*Work instructions*: Nothing but the lines from the one containing "9.2. Web-dashboard GUI" to the end of the records below should be output, each exactly as written.

□ □ □ □ □

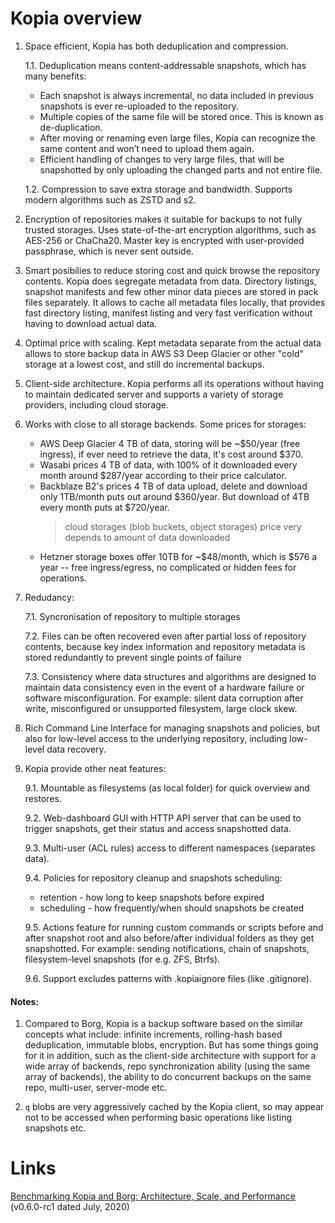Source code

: 
# Kopia overview

1. Space efficient, Kopia has both deduplication and compression.

    1.1. Deduplication means content-addressable snapshots, which has many benefits:
    - Each snapshot is always incremental, no data included in previous snapshots is ever re-uploaded to the repository.
    - Multiple copies of the same file will be stored once. This is known as de-duplication.
    - After moving or renaming even large files, Kopia can recognize the same content and won’t need to upload them again.
    - Efficient handling of changes to very large files, that will be snapshotted by only uploading the changed parts and not entire file.

    1.2. Compression to save extra storage and bandwidth. Supports modern algorithms such as ZSTD and s2.

2. Encryption of repositories makes it suitable for backups to not fully trusted storages. Uses state-of-the-art encryption algorithms, such as AES-256 or ChaCha20. Master key is encrypted with user-provided passphrase, which is never sent outside.

3. Smart posibilies to reduce storing cost and quick browse the repository contents. Kopia does segregate metadata from data. Directory listings, snapshot manifests and few other minor data pieces are stored in pack files separately. It allows to cache all metadata files locally, that provides fast directory listing, manifest listing and very fast verification without having to download actual data.

4. Optimal price with scaling. Kept metadata separate from the actual data allows to store backup data in AWS S3 Deep Glacier or other "cold" storage at a lowest cost, and still do incremental backups. 

5. Client-side architecture. Kopia performs all its operations without having to maintain dedicated server and supports a variety of storage providers, including cloud storage. 

6. Works with close to all storage backends. Some prices for storages:
    - AWS Deep Glacier 4 TB of data, storing will be ~$50/year (free ingress), if ever need to retrieve the data, it's cost around $370.
    - Wasabi prices 4 TB of data, with 100% of it downloaded every month around $287/year according to their price calculator.
    - Backblaze B2's prices 4 TB of data upload, delete and download only 1TB/month puts out around $360/year. But download of 4TB every month puts at $720/year.
        > cloud storages (blob buckets, object storages) price very depends to amount of data downloaded
    - Hetzner storage boxes offer 10TB for ~$48/month, which is $576 a year -- free ingress/egress, no complicated or hidden fees for operations.

7. Redudancy:

    7.1. Syncronisation of repository to multiple storages

    7.2. Files can be often recovered even after partial loss of repository contents, because key index information and repository metadata is stored redundantly to prevent single points of failure
    
    7.3. Consistency where data structures and algorithms are designed to maintain data consistency even in the event of a hardware failure or software misconfiguration. For example: silent data corruption after write, misconfigured or unsupported filesystem, large clock skew.

8. Rich Command Line Interface for managing snapshots and policies, but also for low-level access to the underlying repository, including low-level data recovery.

9. Kopia provide other neat features:

    9.1. Mountable as filesystems (as local folder) for quick overview and restores.

    9.2. Web-dashboard GUI with HTTP API server that can be used to trigger snapshots, get their status and access snapshotted data.

    9.3. Multi-user (ACL rules) access to different namespaces (separates data).
    
    9.4. Policies for repository cleanup and snapshots scheduling:
    - retention - how long to keep snapshots before expired
    - scheduling - how frequently/when should snapshots be created

    9.5. Actions feature for running custom commands or scripts before and after snapshot root and also before/after individual folders as they get snapshotted. For example: sending notifications, chain of snapshots, filesystem-level snapshots (for e.g. ZFS, Btrfs).

    9.6. Support excludes patterns with .kopiaignore files (like .gitignore).


#### Notes: 

1. Compared to Borg, Kopia is a backup software based on the similar concepts what include: infinite increments, rolling-hash based deduplication, immutable blobs, encryption. But has some things going for it in addition, such as the client-side architecture with support for a wide array of backends, repo synchronization ability (using the same array of backends), the ability to do concurrent backups on the same repo, multi-user, server-mode etc.

2. `q` blobs are very aggressively cached by the Kopia client, so may appear not to be accessed when performing basic operations like listing snapshots etc.


# Links
[Benchmarking Kopia and Borg: Architecture, Scale, and Performance](https://www.kasten.io/kubernetes/resources/blog/benchmarking-kopia-architecture-scale-and-performance) (v0.6.0-rc1 dated July, 2020)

□ □ □ □ □

*Exercise solution*:
    9.2. Web-dashboard GUI with HTTP API server that can be used to trigger snapshots, get their status and access snapshotted data.

    9.3. Multi-user (ACL rules) access to different namespaces (separates data).
    
    9.4. Policies for repository cleanup and snapshots scheduling:
    - retention - how long to keep snapshots before expired
    - scheduling - how frequently/when should snapshots be created

    9.5. Actions feature for running custom commands or scripts before and after snapshot root and also before/after individual folders as they get snapshotted. For example: sending notifications, chain of snapshots, filesystem-level snapshots (for e.g. ZFS, Btrfs).

    9.6. Support excludes patterns with .kopiaignore files (like .gitignore).


#### Notes: 

1. Compared to Borg, Kopia is a backup software based on the similar concepts what include: infinite increments, rolling-hash based deduplication, immutable blobs, encryption. But has some things going for it in addition, such as the client-side architecture with support for a wide array of backends, repo synchronization ability (using the same array of backends), the ability to do concurrent backups on the same repo, multi-user, server-mode etc.

2. `q` blobs are very aggressively cached by the Kopia client, so may appear not to be accessed when performing basic operations like listing snapshots etc.


# Links
[Benchmarking Kopia and Borg: Architecture, Scale, and Performance](https://www.kasten.io/kubernetes/resources/blog/benchmarking-kopia-architecture-scale-and-performance) (v0.6.0-rc1 dated July, 2020)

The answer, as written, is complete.